GPU Rendering Overview

Last modified: 10 March 2025

OctaneRender® is a "GPU rendering engine," meaning it uses GPU cards for the rendering process. GPUs, or "graphics processing units" are specialized computing hardware cards that you add to your computer in a variety of ways (plug in slots, specialized cable interfaces, and so on.) GPUs are used in so many areas of computer science and entertainment today, with prices and capabilities ranging from game play to bitcoin mining to advanced AI and simulations. Octane will run on many different cards, and it is a good idea to know what your hardware needs are to use Octane efficiently and reliably.

As a "third party" rendering engine, OctaneRender will interface with your preferred DCC application (LightWave in the case of this document) via the host application's plugin system and SDK. When you install Octane, you install it into the plugin directory as specified by your Lightwave 3D version (in this case LightWave 2024) and hardware configuration (Macintosh or PC). OctaneRender for LightWave 3D lives inside of the application environment, much like people live in a house. As Octane is likely to be one of many plugins that you have installed, there may be times where conflicts arise, and those situations are covered elsewhere.

GPU cards are blindingly fast, often a thousand times faster than the GPU on your computer's motherboard. To get that speed, GPUs operate under certain constraints: limited "on-board" RAM (VRAM), a quality, reliable power supply, and so on. These constraints may also affect you under certain conditions, as you create content to render with OctaneRender.

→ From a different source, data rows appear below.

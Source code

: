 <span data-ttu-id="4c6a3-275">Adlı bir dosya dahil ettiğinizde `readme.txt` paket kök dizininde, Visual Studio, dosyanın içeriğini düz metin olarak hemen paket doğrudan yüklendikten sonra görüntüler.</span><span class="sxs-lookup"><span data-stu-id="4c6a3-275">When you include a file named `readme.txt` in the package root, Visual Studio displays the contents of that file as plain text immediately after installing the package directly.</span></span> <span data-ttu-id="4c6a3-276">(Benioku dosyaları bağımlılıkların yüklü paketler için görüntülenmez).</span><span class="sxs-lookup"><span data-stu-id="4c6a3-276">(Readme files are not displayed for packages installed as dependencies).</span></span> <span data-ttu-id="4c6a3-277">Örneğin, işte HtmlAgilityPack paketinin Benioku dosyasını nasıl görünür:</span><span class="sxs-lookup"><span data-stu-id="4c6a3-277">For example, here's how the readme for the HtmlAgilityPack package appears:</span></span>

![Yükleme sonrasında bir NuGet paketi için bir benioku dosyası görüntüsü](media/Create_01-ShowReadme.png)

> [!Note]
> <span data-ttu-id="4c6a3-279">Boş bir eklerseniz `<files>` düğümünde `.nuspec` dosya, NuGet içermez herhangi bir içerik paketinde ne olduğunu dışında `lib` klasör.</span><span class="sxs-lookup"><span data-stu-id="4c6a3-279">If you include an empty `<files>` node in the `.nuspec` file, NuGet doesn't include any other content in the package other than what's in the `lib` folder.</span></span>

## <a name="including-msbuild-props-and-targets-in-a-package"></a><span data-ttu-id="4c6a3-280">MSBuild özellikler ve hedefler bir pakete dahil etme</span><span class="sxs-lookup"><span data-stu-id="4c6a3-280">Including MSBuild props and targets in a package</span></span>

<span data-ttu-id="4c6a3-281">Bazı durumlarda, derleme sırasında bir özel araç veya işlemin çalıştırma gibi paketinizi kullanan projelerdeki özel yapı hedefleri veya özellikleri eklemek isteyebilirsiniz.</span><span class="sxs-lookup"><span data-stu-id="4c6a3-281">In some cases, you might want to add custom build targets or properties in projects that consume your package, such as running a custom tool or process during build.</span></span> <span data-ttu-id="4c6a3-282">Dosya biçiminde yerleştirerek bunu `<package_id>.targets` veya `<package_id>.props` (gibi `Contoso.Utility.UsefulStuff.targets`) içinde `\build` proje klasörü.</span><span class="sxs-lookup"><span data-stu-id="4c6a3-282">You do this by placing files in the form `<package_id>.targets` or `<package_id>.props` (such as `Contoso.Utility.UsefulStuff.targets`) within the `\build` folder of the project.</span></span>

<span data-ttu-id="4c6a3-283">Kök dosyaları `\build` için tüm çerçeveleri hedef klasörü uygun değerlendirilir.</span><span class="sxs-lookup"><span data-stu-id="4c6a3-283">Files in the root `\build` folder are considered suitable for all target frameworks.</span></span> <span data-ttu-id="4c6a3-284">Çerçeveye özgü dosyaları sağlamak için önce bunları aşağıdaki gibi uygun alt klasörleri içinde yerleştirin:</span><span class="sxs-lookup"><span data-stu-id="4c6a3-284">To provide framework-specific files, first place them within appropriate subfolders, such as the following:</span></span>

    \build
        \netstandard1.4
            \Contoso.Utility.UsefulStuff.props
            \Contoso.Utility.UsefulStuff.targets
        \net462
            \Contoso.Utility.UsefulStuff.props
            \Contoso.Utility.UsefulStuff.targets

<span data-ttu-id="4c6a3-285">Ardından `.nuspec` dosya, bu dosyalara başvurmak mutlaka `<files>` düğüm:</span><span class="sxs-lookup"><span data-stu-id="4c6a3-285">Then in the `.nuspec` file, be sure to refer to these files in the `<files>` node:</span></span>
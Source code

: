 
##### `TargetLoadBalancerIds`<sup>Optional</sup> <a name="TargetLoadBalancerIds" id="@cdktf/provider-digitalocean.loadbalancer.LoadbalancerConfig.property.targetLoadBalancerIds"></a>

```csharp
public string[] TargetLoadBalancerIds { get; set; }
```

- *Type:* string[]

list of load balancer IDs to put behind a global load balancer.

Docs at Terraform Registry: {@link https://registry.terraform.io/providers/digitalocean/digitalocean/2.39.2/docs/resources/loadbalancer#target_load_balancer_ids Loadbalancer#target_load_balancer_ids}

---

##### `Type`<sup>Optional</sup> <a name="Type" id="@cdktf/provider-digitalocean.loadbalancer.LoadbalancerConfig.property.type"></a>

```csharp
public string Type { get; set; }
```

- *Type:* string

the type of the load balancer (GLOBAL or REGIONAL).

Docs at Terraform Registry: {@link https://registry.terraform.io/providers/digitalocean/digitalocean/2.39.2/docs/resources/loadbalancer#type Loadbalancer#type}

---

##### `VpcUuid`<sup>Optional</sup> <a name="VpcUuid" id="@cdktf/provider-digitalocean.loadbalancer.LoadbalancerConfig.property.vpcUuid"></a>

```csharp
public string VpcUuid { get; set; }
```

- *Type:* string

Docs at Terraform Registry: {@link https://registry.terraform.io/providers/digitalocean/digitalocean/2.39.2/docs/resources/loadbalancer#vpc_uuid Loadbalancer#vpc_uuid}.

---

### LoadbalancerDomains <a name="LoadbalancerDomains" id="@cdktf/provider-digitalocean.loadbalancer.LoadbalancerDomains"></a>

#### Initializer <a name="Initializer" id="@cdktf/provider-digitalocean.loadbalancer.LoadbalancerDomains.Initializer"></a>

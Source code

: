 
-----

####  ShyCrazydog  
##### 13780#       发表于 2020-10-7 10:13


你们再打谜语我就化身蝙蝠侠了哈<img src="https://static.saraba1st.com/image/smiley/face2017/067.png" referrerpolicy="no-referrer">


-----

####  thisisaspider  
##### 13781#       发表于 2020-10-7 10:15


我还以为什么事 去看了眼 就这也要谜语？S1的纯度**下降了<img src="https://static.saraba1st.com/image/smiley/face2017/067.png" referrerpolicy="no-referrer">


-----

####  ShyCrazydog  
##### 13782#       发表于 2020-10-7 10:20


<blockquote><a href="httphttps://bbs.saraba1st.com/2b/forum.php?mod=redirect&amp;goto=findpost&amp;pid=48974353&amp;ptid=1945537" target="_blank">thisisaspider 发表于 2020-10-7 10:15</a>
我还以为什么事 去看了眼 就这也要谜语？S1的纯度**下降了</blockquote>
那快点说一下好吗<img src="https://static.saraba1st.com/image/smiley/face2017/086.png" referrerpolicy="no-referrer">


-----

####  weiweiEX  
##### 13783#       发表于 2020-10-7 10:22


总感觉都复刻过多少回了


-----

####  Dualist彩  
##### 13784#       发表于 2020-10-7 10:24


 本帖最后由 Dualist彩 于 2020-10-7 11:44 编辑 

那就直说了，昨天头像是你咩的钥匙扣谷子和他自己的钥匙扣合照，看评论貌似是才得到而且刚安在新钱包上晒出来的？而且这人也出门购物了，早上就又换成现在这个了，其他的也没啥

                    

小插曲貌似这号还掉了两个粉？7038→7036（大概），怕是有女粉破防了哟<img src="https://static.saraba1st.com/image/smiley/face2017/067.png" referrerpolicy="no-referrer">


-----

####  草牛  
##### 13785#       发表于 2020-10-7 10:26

To render with OctaneRender from Lightwave 3D, you follow a typical workflow:

  • Create a scene

  • Add objects to your scene

  • Add materials, lights, and cameras to your scene (viewing the results in Live Viewer)

  • Set your output parameters and render your scene

The LightWave 3D plug-in is the bridge between LightWave3d and the Octane Standalone application. You need both the Standalone and the LightWave plugin to render to OctaneRender from LightWave. Alternatively, you can use the LightWave plugin to create an orbx or animated orbx file to render directly in Octane Standalone.

So much happens before you get to the point of sending over a file to render — regardless of whether you render with in LightWave 3D or with Standalone — your VRAM will be consumed in a similar way.